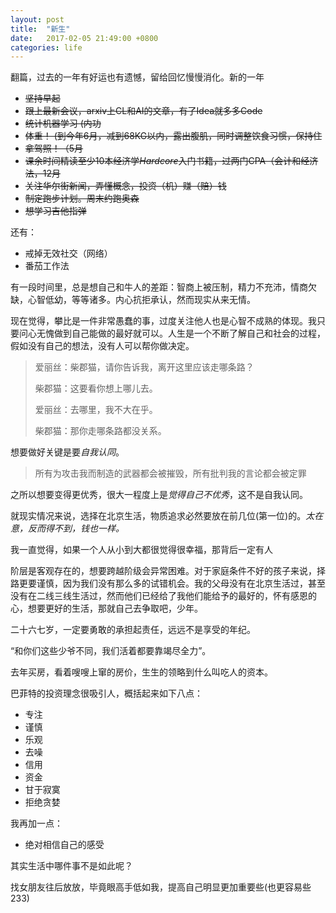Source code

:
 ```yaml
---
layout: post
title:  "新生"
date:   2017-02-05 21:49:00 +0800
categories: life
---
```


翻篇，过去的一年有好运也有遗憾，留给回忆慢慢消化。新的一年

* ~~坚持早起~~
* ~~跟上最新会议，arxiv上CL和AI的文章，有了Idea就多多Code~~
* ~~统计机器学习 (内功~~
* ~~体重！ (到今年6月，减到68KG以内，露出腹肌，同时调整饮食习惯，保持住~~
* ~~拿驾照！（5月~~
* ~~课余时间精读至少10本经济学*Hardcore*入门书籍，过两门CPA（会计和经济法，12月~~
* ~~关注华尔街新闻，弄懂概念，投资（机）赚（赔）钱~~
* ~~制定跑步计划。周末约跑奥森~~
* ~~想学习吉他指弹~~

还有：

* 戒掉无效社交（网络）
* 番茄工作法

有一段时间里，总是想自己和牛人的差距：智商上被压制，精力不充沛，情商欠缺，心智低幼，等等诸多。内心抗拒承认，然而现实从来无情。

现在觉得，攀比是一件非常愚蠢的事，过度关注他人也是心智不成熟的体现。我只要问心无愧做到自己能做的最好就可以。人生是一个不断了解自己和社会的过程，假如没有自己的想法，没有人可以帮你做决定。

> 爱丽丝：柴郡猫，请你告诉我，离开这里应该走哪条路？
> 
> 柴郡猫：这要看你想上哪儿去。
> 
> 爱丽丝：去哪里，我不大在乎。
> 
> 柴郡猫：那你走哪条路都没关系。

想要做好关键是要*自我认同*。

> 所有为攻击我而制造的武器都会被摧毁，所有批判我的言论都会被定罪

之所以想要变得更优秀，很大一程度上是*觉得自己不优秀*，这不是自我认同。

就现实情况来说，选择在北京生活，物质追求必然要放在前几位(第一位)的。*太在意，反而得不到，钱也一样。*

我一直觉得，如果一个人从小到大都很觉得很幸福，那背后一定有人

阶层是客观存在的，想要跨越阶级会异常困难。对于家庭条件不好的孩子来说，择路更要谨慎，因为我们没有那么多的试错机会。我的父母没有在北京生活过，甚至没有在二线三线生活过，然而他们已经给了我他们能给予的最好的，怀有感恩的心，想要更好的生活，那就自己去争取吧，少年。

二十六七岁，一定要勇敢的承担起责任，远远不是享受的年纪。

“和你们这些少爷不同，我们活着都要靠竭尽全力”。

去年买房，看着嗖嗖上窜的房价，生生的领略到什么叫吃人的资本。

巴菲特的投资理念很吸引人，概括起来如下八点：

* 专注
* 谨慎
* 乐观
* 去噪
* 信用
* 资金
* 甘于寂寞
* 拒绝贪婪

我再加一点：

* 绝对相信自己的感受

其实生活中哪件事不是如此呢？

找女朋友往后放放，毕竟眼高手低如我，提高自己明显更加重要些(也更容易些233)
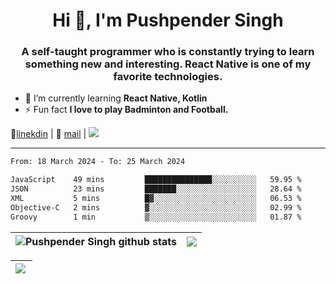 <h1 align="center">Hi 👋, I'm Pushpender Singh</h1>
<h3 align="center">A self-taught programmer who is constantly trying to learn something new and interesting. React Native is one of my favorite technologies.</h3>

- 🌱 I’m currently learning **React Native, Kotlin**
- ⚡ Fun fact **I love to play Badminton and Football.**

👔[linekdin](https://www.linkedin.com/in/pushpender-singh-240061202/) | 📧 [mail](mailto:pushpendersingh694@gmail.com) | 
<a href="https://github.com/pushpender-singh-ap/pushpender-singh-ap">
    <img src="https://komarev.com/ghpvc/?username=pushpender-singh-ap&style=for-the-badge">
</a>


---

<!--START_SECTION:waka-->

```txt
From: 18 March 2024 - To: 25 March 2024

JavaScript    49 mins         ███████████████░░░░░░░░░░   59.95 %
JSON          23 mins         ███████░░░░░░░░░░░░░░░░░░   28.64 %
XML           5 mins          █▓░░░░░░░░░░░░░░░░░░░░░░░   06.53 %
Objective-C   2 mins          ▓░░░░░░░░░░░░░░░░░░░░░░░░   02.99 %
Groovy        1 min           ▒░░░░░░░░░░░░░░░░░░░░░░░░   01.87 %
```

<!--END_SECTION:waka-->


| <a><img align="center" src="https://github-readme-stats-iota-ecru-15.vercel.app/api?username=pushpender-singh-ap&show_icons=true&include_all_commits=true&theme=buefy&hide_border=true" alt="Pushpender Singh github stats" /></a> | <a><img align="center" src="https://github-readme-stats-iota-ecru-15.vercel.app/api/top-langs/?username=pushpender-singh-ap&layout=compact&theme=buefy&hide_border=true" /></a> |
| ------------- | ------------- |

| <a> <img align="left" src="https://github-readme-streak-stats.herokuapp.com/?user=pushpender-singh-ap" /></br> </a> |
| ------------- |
*-*-*
> [Required action] What lines above mention "React"? Copy each one.

> [Answer for this exercise]
<h3 align="center">A self-taught programmer who is constantly trying to learn something new and interesting. React Native is one of my favorite technologies.</h3>
- 🌱 I’m currently learning **React Native, Kotlin**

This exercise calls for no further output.